● **Provided data**:
------------------------------------------------

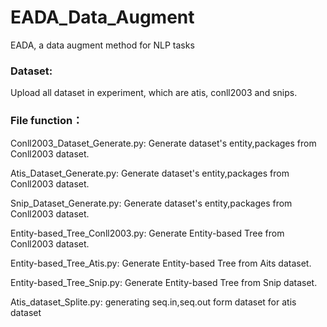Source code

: # EADA_Data_Augment
EADA, a data augment method for NLP tasks

### Dataset:

Upload all dataset in experiment, which are atis, conll2003 and snips.

### File function：

Conll2003_Dataset_Generate.py: Generate dataset's entity,packages from Conll2003 dataset.

Atis_Dataset_Generate.py: Generate dataset's entity,packages from Conll2003 dataset.

Snip_Dataset_Generate.py: Generate dataset's entity,packages from Conll2003 dataset.



Entity-based_Tree_Conll2003.py: Generate Entity-based Tree from Conll2003 dataset.

Entity-based_Tree_Atis.py: Generate Entity-based Tree from Aits dataset.

Entity-based_Tree_Snip.py: Generate Entity-based Tree from Snip dataset.



Atis_dataset_Splite.py: generating seq.in,seq.out form dataset for atis dataset

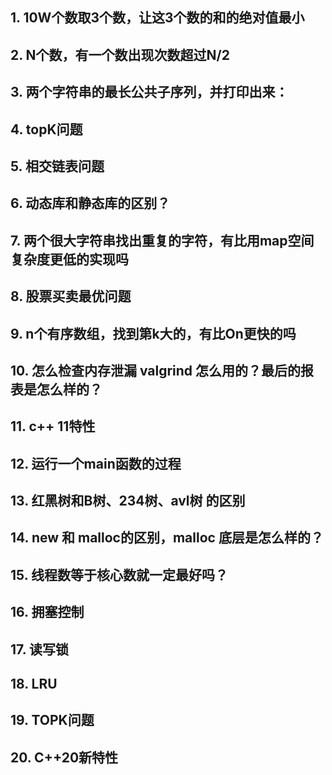 ## 1. 10W个数取3个数，让这3个数的和的绝对值最小
## 2. N个数，有一个数出现次数超过N/2
## 3. 两个字符串的最长公共子序列，并打印出来：
## 4. topK问题
## 5. 相交链表问题
## 6. 动态库和静态库的区别？
## 7. 两个很大字符串找出重复的字符，有比用map空间复杂度更低的实现吗
## 8. 股票买卖最优问题
## 9. n个有序数组，找到第k大的，有比On更快的吗
## 10. 怎么检查内存泄漏 valgrind 怎么用的？最后的报表是怎么样的？
## 11. c++ 11特性
## 12. 运行一个main函数的过程
## 13. 红黑树和B树、234树、avl树 的区别
## 14. new 和 malloc的区别，malloc 底层是怎么样的？
## 15. 线程数等于核心数就一定最好吗？
## 16. 拥塞控制
## 17. 读写锁
## 18. LRU
## 19. TOPK问题
## 20. C++20新特性

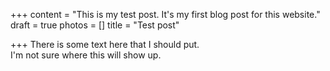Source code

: +++
content = "This is my test post. It's my first blog post for this website."
draft = true
photos = []
title = "Test post"

+++
There is some text here that I should put.  
I'm not sure where this will show up.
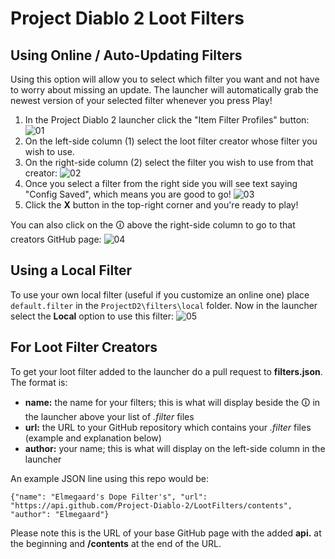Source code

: # Project Diablo 2 Loot Filters
## Using Online / Auto-Updating Filters
Using this option will allow you to select which filter you want and not have to worry about missing an update. The launcher will automatically grab the newest version of your selected filter whenever you press Play!
1. In the Project Diablo 2 launcher click the "Item Filter Profiles" button:
![01](https://user-images.githubusercontent.com/40577712/110861246-e0e37480-828b-11eb-99c9-1000149c7c43.jpg)
1. On the left-side column (1) select the loot filter creator whose filter you wish to use.
1. On the right-side column (2) select the filter you wish to use from that creator:
![02](https://user-images.githubusercontent.com/40577712/110861437-20aa5c00-828c-11eb-9e8d-bd04e3e01399.png)
1. Once you select a filter from the right side you will see text saying "Config Saved", which means you are good to go!
![03](https://user-images.githubusercontent.com/40577712/110861656-72eb7d00-828c-11eb-80f0-2d586bb2773c.png)
1. Click the **X** button in the top-right corner and you're ready to play!

You can also click on the &#128712; above the right-side column to go to that creators GitHub page:
![04](https://user-images.githubusercontent.com/40577712/110861945-daa1c800-828c-11eb-95fa-7bc8714fd885.png)

## Using a Local Filter
To use your own local filter (useful if you customize an online one) place `default.filter` in the `ProjectD2\filters\local` folder. Now in the launcher select the **Local** option to use this filter:
![05](https://user-images.githubusercontent.com/40577712/111204358-6c1a7e00-859c-11eb-9124-66289c2a4d48.png)

## For Loot Filter Creators
To get your loot filter added to the launcher do a pull request to **filters.json**. The format is:
* **name:** the name for your filters; this is what will display beside the &#128712; in the launcher above your list of *.filter* files
* **url:** the URL to your GitHub repository which contains your *.filter* files (example and explanation below)
* **author:** your name; this is what will display on the left-side column in the launcher

An example JSON line using this repo would be:  
  
    {"name": "Elmegaard's Dope Filter's", "url": "https://api.github.com/Project-Diablo-2/LootFilters/contents", "author": "Elmegaard"}
Please note this is the URL of your base GitHub page with the added **api.** at the beginning and **/contents** at the end of the URL.
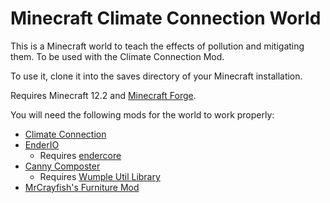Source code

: # Minecraft Climate Connection World

This is a Minecraft world to teach the effects of pollution and mitigating them. To be used with the Climate Connection Mod.

To use it, clone it into the saves directory of your Minecraft installation.

Requires Minecraft 12.2 and [Minecraft Forge](https://files.minecraftforge.net).

You will need the following mods for the world to work properly:
- [Climate Connection](https://github.com/CyanoKobalamyne/MinecraftClimateConnectionMod)
- [EnderIO](https://minecraft.curseforge.com/projects/ender-io)
  - Requires [endercore](https://minecraft.curseforge.com/projects/endercore)
- [Canny Composter](https://minecraft.curseforge.com/projects/composter)
  - Requires [Wumple Util Library](https://minecraft.curseforge.com/projects/wumpleutil)
- [MrCrayfish's Furniture Mod](https://minecraft.curseforge.com/projects/mrcrayfish-furniture-mod)
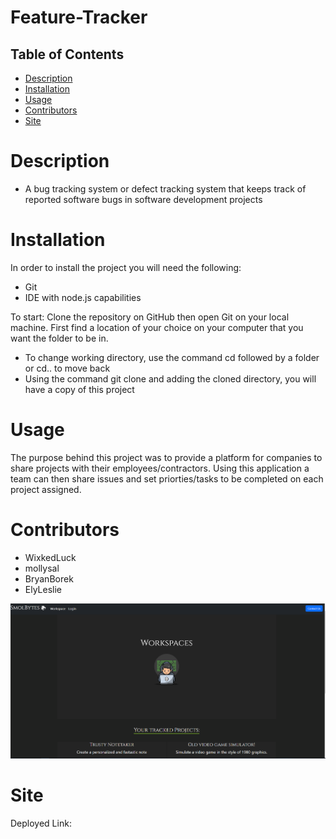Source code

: # Feature-Tracker

## Table of Contents
* [Description](#description)
* [Installation](#installation)
* [Usage](#usage)
 * [Contributors](#contributors)
 * [Site](#site)

# Description
- A bug tracking system or defect tracking system that keeps track of reported software bugs in software development projects


# Installation
In order to install the project you will need the following: 
- Git
- IDE with node.js capabilities 

To start: 
Clone the repository on GitHub then open Git on your local machine. First find a location of your choice on your computer that you want the folder to be in.
- To change working directory, use the command cd followed by a folder or cd.. to move back  
- Using the command git clone and adding the cloned directory, you will have a copy of this project


# Usage 
The purpose behind this project was to provide a platform for companies to share projects with their employees/contractors. Using this application a team can then share issues and set priorties/tasks to be completed on each project assigned.   


# Contributors
- WixkedLuck
- mollysal
- BryanBorek
- ElyLeslie

![Workspace-Demo](./client/src/images/workspace.PNG)
# Site
Deployed Link:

------------------------------------------------

● **Work request**: Could you print the listing above word for word, without its pictures?

● **Finished exercise**:
Source code

: # EADA_Data_Augment
EADA, a data augment method for NLP tasks

### Dataset:

Upload all dataset in experiment, which are atis, conll2003 and snips.

### File function：

Conll2003_Dataset_Generate.py: Generate dataset's entity,packages from Conll2003 dataset.

Atis_Dataset_Generate.py: Generate dataset's entity,packages from Conll2003 dataset.

Snip_Dataset_Generate.py: Generate dataset's entity,packages from Conll2003 dataset.



Entity-based_Tree_Conll2003.py: Generate Entity-based Tree from Conll2003 dataset.

Entity-based_Tree_Atis.py: Generate Entity-based Tree from Aits dataset.

Entity-based_Tree_Snip.py: Generate Entity-based Tree from Snip dataset.



Atis_dataset_Splite.py: generating seq.in,seq.out form dataset for atis dataset

 ## 1. 10W个数取3个数，让这3个数的和的绝对值最小
## 2. N个数，有一个数出现次数超过N/2
## 3. 两个字符串的最长公共子序列，并打印出来：
## 4. topK问题
## 5. 相交链表问题
## 6. 动态库和静态库的区别？
## 7. 两个很大字符串找出重复的字符，有比用map空间复杂度更低的实现吗
## 8. 股票买卖最优问题
## 9. n个有序数组，找到第k大的，有比On更快的吗
## 10. 怎么检查内存泄漏 valgrind 怎么用的？最后的报表是怎么样的？
## 11. c++ 11特性
## 12. 运行一个main函数的过程
## 13. 红黑树和B树、234树、avl树 的区别
## 14. new 和 malloc的区别，malloc 底层是怎么样的？
## 15. 线程数等于核心数就一定最好吗？
## 16. 拥塞控制
## 17. 读写锁
## 18. LRU
## 19. TOPK问题
## 20. C++20新特性

Source code

: +++
content = "This is my test post. It's my first blog post for this website."
draft = true
photos = []
title = "Test post"

+++
There is some text here that I should put.  
I'm not sure where this will show up.
Source code

: # Project Diablo 2 Loot Filters
## Using Online / Auto-Updating Filters
Using this option will allow you to select which filter you want and not have to worry about missing an update. The launcher will automatically grab the newest version of your selected filter whenever you press Play!
1. In the Project Diablo 2 launcher click the "Item Filter Profiles" button:
![01](https://user-images.githubusercontent.com/40577712/110861246-e0e37480-828b-11eb-99c9-1000149c7c43.jpg)
1. On the left-side column (1) select the loot filter creator whose filter you wish to use.
1. On the right-side column (2) select the filter you wish to use from that creator:
![02](https://user-images.githubusercontent.com/40577712/110861437-20aa5c00-828c-11eb-9e8d-bd04e3e01399.png)
1. Once you select a filter from the right side you will see text saying "Config Saved", which means you are good to go!
![03](https://user-images.githubusercontent.com/40577712/110861656-72eb7d00-828c-11eb-80f0-2d586bb2773c.png)
1. Click the **X** button in the top-right corner and you're ready to play!

You can also click on the &#128712; above the right-side column to go to that creators GitHub page:
![04](https://user-images.githubusercontent.com/40577712/110861945-daa1c800-828c-11eb-95fa-7bc8714fd885.png)

## Using a Local Filter
To use your own local filter (useful if you customize an online one) place `default.filter` in the `ProjectD2\filters\local` folder. Now in the launcher select the **Local** option to use this filter:
![05](https://user-images.githubusercontent.com/40577712/111204358-6c1a7e00-859c-11eb-9124-66289c2a4d48.png)

## For Loot Filter Creators
To get your loot filter added to the launcher do a pull request to **filters.json**. The format is:
* **name:** the name for your filters; this is what will display beside the &#128712; in the launcher above your list of *.filter* files
* **url:** the URL to your GitHub repository which contains your *.filter* files (example and explanation below)
* **author:** your name; this is what will display on the left-side column in the launcher

An example JSON line using this repo would be:  
  
    {"name": "Elmegaard's Dope Filter's", "url": "https://api.github.com/Project-Diablo-2/LootFilters/contents", "author": "Elmegaard"}
Please note this is the URL of your base GitHub page with the added **api.** at the beginning and **/contents** at the end of the URL.
Source code

: # Minecraft Climate Connection World

This is a Minecraft world to teach the effects of pollution and mitigating them. To be used with the Climate Connection Mod.

To use it, clone it into the saves directory of your Minecraft installation.

Requires Minecraft 12.2 and [Minecraft Forge](https://files.minecraftforge.net).

You will need the following mods for the world to work properly:
- [Climate Connection](https://github.com/CyanoKobalamyne/MinecraftClimateConnectionMod)
- [EnderIO](https://minecraft.curseforge.com/projects/ender-io)
  - Requires [endercore](https://minecraft.curseforge.com/projects/endercore)
- [Canny Composter](https://minecraft.curseforge.com/projects/composter)
  - Requires [Wumple Util Library](https://minecraft.curseforge.com/projects/wumpleutil)
- [MrCrayfish's Furniture Mod](https://minecraft.curseforge.com/projects/mrcrayfish-furniture-mod)
Source code

: # Feature-Tracker

## Table of Contents
* [Description](#description)
* [Installation](#installation)
* [Usage](#usage)
 * [Contributors](#contributors)
 * [Site](#site)

# Description
- A bug tracking system or defect tracking system that keeps track of reported software bugs in software development projects


# Installation
In order to install the project you will need the following: 
- Git
- IDE with node.js capabilities 

To start: 
Clone the repository on GitHub then open Git on your local machine. First find a location of your choice on your computer that you want the folder to be in.
- To change working directory, use the command cd followed by a folder or cd.. to move back  
- Using the command git clone and adding the cloned directory, you will have a copy of this project


# Usage 
The purpose behind this project was to provide a platform for companies to share projects with their employees/contractors. Using this application a team can then share issues and set priorties/tasks to be completed on each project assigned.   


# Contributors
- WixkedLuck
- mollysal
- BryanBorek
- ElyLeslie

![Workspace-Demo](./client/src/images/workspace.PNG)
# Site
Deployed Link:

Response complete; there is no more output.